- Opening Delimiter -

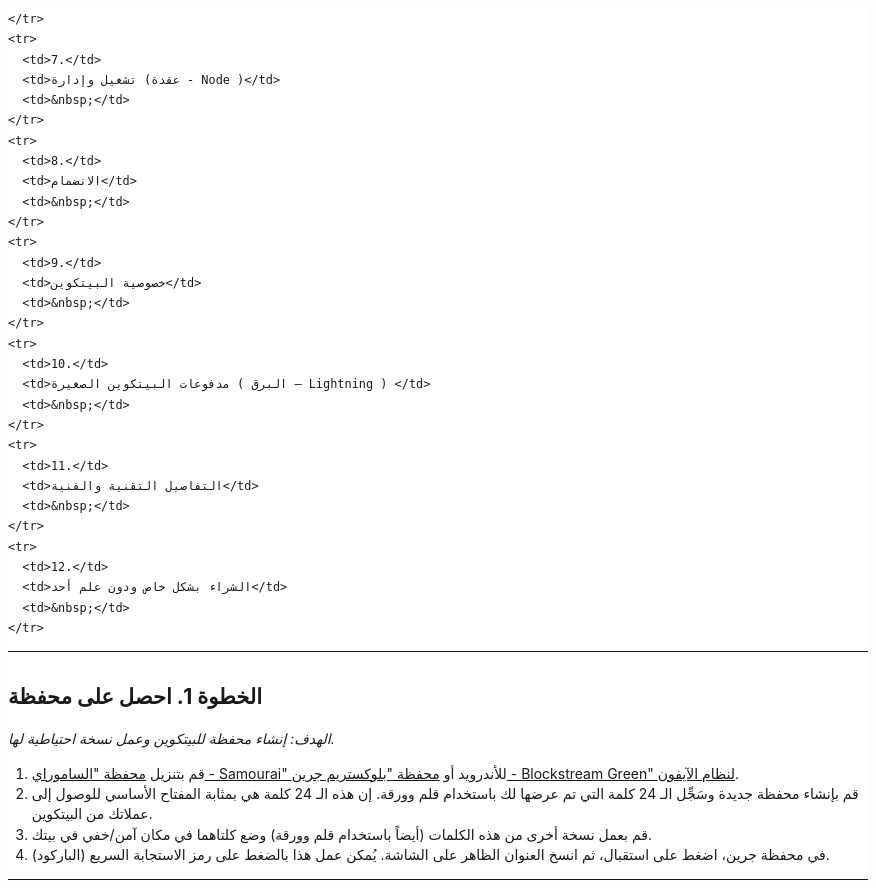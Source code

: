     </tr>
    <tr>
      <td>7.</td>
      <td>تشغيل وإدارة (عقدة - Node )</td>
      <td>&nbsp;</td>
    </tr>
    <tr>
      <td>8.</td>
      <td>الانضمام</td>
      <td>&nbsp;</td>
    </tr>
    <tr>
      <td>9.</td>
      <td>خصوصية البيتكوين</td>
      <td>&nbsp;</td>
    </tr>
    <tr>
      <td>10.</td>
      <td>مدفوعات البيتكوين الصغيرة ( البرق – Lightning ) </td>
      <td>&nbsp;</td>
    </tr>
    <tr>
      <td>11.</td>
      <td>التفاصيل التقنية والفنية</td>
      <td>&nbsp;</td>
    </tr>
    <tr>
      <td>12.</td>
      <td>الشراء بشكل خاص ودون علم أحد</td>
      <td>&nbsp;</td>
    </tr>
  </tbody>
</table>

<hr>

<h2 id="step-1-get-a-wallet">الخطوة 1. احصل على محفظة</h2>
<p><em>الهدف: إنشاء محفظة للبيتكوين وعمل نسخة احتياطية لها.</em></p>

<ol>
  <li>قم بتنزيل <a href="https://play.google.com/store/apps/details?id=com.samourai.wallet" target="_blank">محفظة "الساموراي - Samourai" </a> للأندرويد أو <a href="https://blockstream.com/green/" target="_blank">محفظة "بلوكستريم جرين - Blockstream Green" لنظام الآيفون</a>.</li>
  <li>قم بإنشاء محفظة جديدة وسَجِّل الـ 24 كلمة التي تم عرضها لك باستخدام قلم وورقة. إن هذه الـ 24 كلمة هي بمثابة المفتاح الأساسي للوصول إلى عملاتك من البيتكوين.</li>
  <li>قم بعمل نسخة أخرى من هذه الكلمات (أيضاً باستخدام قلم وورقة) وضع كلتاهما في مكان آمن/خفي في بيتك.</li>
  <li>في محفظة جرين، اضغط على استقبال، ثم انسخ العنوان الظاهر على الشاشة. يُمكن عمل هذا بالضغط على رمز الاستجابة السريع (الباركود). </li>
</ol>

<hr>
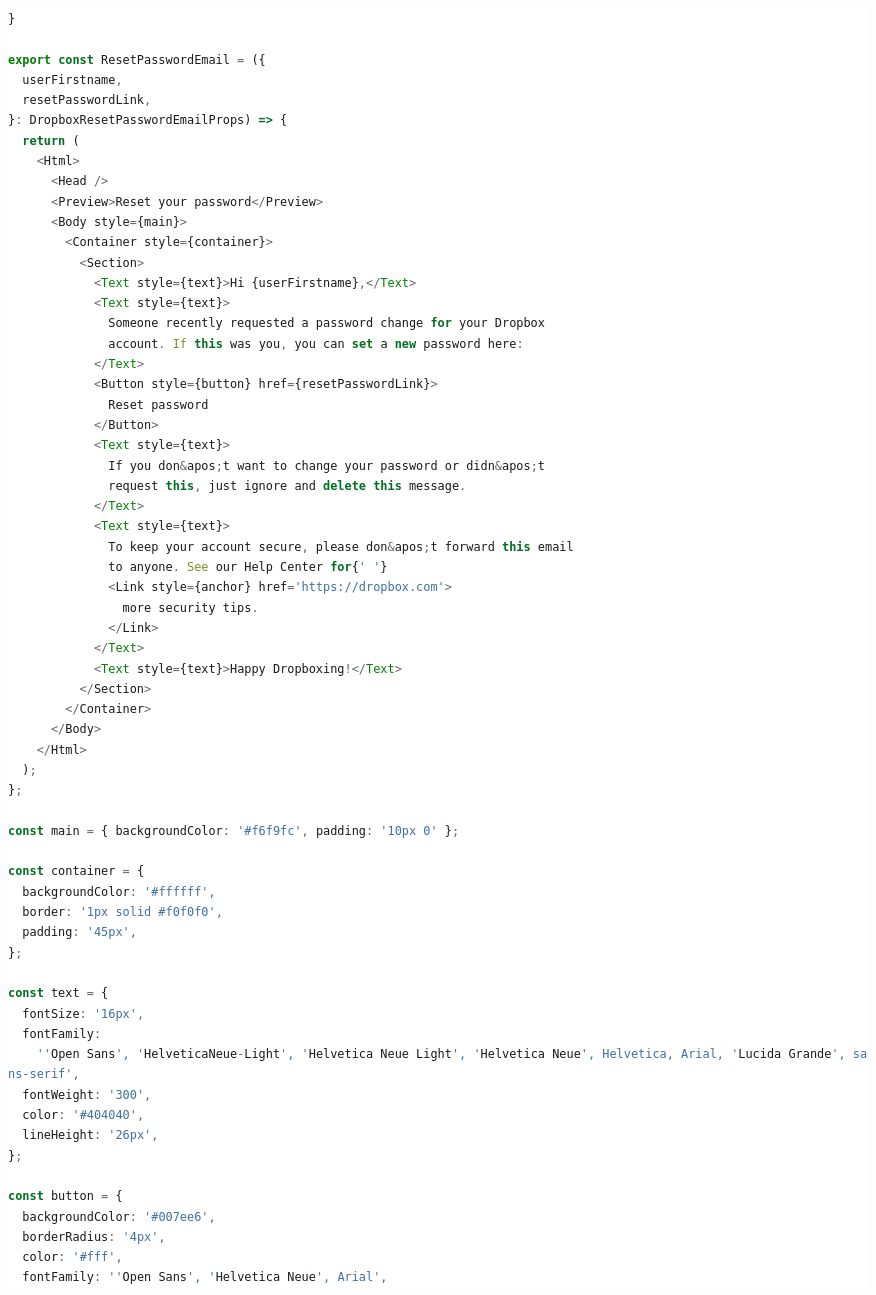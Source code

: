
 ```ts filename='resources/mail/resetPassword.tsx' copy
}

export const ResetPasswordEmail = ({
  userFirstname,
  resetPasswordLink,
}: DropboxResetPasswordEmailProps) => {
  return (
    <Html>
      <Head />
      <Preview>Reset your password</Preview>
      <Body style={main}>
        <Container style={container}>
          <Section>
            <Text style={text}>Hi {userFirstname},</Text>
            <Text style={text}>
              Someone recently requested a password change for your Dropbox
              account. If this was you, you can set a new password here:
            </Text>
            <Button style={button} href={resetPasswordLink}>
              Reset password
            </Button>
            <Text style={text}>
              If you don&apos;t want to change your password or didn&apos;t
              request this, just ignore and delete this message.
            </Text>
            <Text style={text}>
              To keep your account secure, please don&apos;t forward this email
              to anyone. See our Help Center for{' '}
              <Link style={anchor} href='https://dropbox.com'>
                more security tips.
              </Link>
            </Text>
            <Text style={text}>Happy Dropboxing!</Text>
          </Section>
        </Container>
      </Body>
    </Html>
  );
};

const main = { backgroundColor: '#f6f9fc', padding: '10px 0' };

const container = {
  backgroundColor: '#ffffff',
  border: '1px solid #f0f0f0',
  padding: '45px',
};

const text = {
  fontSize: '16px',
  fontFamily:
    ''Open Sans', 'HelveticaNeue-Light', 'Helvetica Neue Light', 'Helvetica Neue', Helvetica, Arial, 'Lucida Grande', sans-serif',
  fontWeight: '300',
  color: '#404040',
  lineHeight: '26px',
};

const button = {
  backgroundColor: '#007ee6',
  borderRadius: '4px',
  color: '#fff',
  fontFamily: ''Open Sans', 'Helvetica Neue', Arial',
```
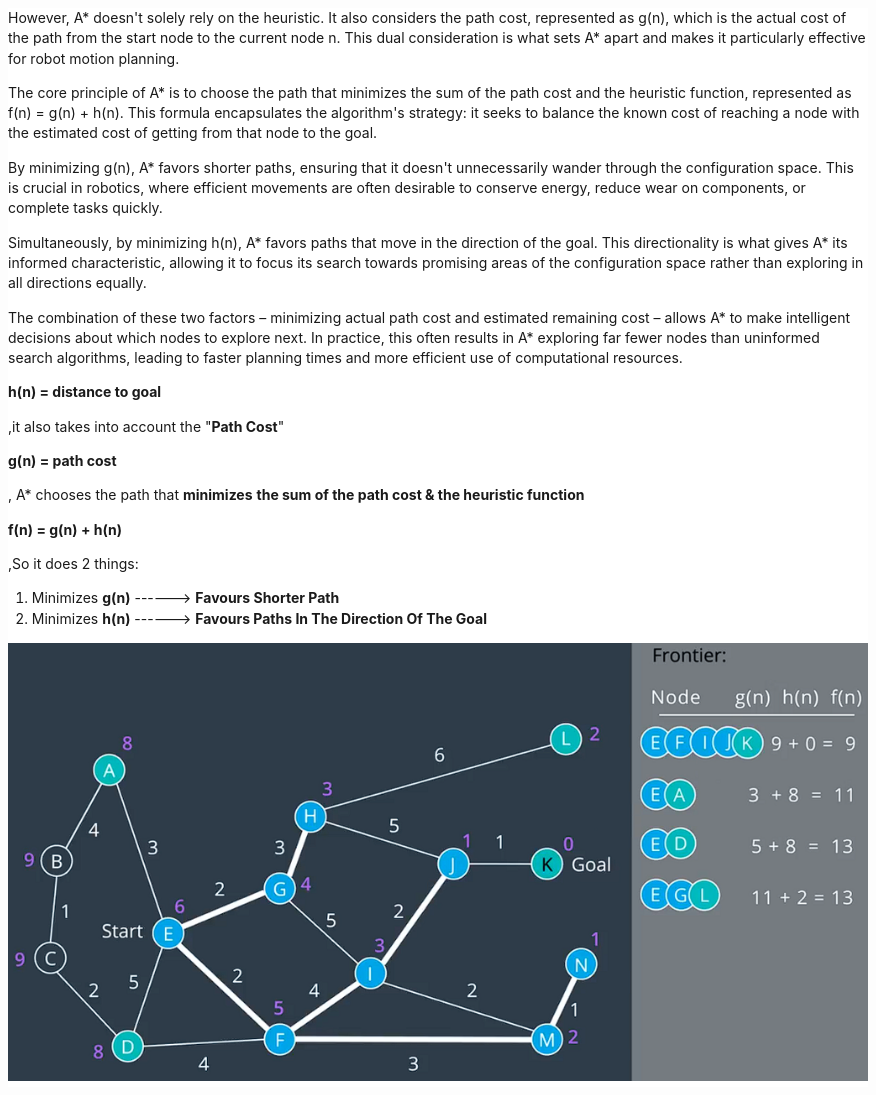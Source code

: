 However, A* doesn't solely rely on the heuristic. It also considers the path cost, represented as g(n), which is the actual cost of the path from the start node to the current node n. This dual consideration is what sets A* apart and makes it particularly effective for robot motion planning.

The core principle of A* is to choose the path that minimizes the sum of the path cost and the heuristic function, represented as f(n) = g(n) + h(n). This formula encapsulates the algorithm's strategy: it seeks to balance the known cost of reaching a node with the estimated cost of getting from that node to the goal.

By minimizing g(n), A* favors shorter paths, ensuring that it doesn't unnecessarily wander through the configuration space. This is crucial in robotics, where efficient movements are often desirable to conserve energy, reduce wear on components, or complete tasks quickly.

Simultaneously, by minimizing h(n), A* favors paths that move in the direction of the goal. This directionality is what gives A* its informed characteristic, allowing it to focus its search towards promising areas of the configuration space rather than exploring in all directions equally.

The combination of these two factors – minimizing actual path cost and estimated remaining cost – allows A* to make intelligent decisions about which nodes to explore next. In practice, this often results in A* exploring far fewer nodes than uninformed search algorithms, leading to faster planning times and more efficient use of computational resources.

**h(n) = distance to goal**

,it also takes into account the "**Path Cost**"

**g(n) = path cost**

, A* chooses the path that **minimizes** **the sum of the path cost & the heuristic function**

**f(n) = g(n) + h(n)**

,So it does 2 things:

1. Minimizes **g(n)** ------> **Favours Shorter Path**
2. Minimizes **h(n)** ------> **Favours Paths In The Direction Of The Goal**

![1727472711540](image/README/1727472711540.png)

- Closing Delimiter -

# Exercise details
Locate and copy each line in the data above that includes the word "your".

# Answer section
      <Preview>Reset your password</Preview>
              Someone recently requested a password change for your Dropbox
              If you don&apos;t want to change your password or didn&apos;t
              To keep your account secure, please don&apos;t forward this email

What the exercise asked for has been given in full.